# Sucker Fishing



## truk (Jan 17, 2005)

Suckers; AKA "poor mans salmon":yikes:


----------



## fish fanatic jr. (Feb 18, 2004)

I'm getting excited to hopefully baseball doesnt cut into the run that much. I leave extra line/tag off the swivel and attach weight to that so when it snags off goes the weight and get my rig back. red, blue, green, yellow sponge works great.


----------



## big_phish (Jan 1, 2009)

Little Roober said:


> Egg flies or sponge works really well. No re-baiting at all. My go-to is red during the day, yellow at night.


 
Ditto on the sponge, I remember the first year I was in Omer fishing. My brother and I had bought us a dozen crawlers to use only to find out that the suckers were going through them like crazy. There was a guy up by the parking lot in town selling sponge out of his van. We bought a pack for a buck (expensive for a few pieces of sponge) and never looked back. They're cheap and very effective. I haven't been up there in a few years but if I were to go back, I'd make a stop at my local meijers and stock up on the sponge.
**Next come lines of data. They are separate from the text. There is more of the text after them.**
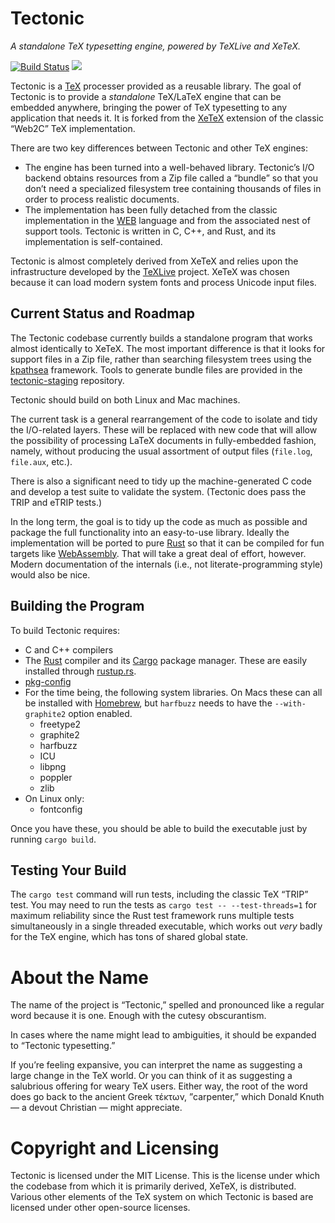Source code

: Tectonic
========

*A standalone TeX typesetting engine, powered by TeXLive and XeTeX.*

[![Build Status](https://travis-ci.org/tectonic-typesetting/tectonic.svg?branch=master)](https://travis-ci.org/tectonic-typesetting/tectonic)
[![](http://meritbadge.herokuapp.com/tectonic)](https://crates.io/crates/tectonic)

Tectonic is a [TeX](https://en.wikipedia.org/wiki/TeX) processer provided as a
reusable library. The goal of Tectonic is to provide a *standalone* TeX/LaTeX
engine that can be embedded anywhere, bringing the power of TeX typesetting to
any application that needs it. It is forked from the
[XeTeX](http://xetex.sourceforge.net/) extension of the classic “Web2C” TeX
implementation.

There are two key differences between Tectonic and other TeX engines:

- The engine has been turned into a well-behaved library. Tectonic’s I/O
  backend obtains resources from a Zip file called a “bundle” so that you
  don’t need a specialized filesystem tree containing thousands of files in
  order to process realistic documents.
- The implementation has been fully detached from the classic implementation
  in the [WEB](https://en.wikipedia.org/wiki/WEB) language and from the
  associated nest of support tools. Tectonic is written in C, C++, and Rust,
  and its implementation is self-contained.

Tectonic is almost completely derived from XeTeX and relies upon the
infrastructure developed by the [TeXLive](https://www.tug.org/texlive/)
project. XeTeX was chosen because it can load modern system fonts and process
Unicode input files.


Current Status and Roadmap
--------------------------

The Tectonic codebase currently builds a standalone program that works almost
identically to XeTeX. The most important difference is that it looks for
support files in a Zip file, rather than searching filesystem trees using the
[kpathsea](https://www.tug.org/kpathsea/) framework. Tools to generate bundle
files are provided in the
[tectonic-staging](https://github.com/tectonic-typesetting/tectonic-staging)
repository.

Tectonic should build on both Linux and Mac machines.

The current task is a general rearrangement of the code to isolate and tidy
the I/O-related layers. These will be replaced with new code that will allow
the possibility of processing LaTeX documents in fully-embedded fashion,
namely, without producing the usual assortment of output files (`file.log`,
`file.aux`, etc.).

There is also a significant need to tidy up the machine-generated C code and
develop a test suite to validate the system. (Tectonic does pass the TRIP and
eTRIP tests.)

In the long term, the goal is to tidy up the code as much as possible and
package the full functionality into an easy-to-use library. Ideally the
implementation will be ported to pure [Rust](https://www.rust-lang.org/) so
that it can be compiled for fun targets like
[WebAssembly](http://webassembly.org/). That will take a great deal of effort,
however. Modern documentation of the internals (i.e., not literate-programming
style) would also be nice.


Building the Program
--------------------

To build Tectonic requires:

- C and C++ compilers
- The [Rust](https://www.rust-lang.org/) compiler and its
  [Cargo](https://crates.io/) package manager. These are easily installed
  through [rustup.rs](https://www.rustup.rs).
- [pkg-config](https://www.freedesktop.org/wiki/Software/pkg-config/)
- For the time being, the following system libraries. On Macs these can all be
  installed with [Homebrew](http://brew.sh), but `harfbuzz` needs to have the
  `--with-graphite2` option enabled.
  - freetype2
  - graphite2
  - harfbuzz
  - ICU
  - libpng
  - poppler
  - zlib
- On Linux only:
  - fontconfig

Once you have these, you should be able to build the executable just by
running `cargo build`.


Testing Your Build
------------------

The `cargo test` command will run tests, including the classic TeX “TRIP”
test. You may need to run the tests as `cargo test -- --test-threads=1` for
maximum reliability since the Rust test framework runs multiple tests
simultaneously in a single threaded executable, which works out *very* badly
for the TeX engine, which has tons of shared global state.


About the Name
==============

The name of the project is “Tectonic,” spelled and pronounced like a regular
word because it is one. Enough with the cutesy obscurantism.

In cases where the name might lead to ambiguities, it should be expanded to
“Tectonic typesetting.”

If you’re feeling expansive, you can interpret the name as suggesting a large
change in the TeX world. Or you can think of it as suggesting a salubrious
offering for weary TeX users. Either way, the root of the word does go back to
the ancient Greek τέκτων, ”carpenter,” which Donald Knuth — a devout Christian
— might appreciate.


Copyright and Licensing
=======================

Tectonic is licensed under the MIT License. This is the license under which
the codebase from which it is primarily derived, XeTeX, is distributed.
Various other elements of the TeX system on which Tectonic is based are
licensed under other open-source licenses.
Every now and then, you'll get a steelhead that will mistaken your piece of sponge for an egg fly. That's a nice bonus.


----------



## bucknduck (Nov 7, 2003)

I was in Omer last Friday and the river was sending ice downstream. I'm predicting 2 weeks at most. I might hit the river sometime next week midweek and report back.


----------



## youngslayer (Oct 27, 2008)

I caught a lot in the Clinton River the past 2 days! Night crawlers and slip sinkers.


----------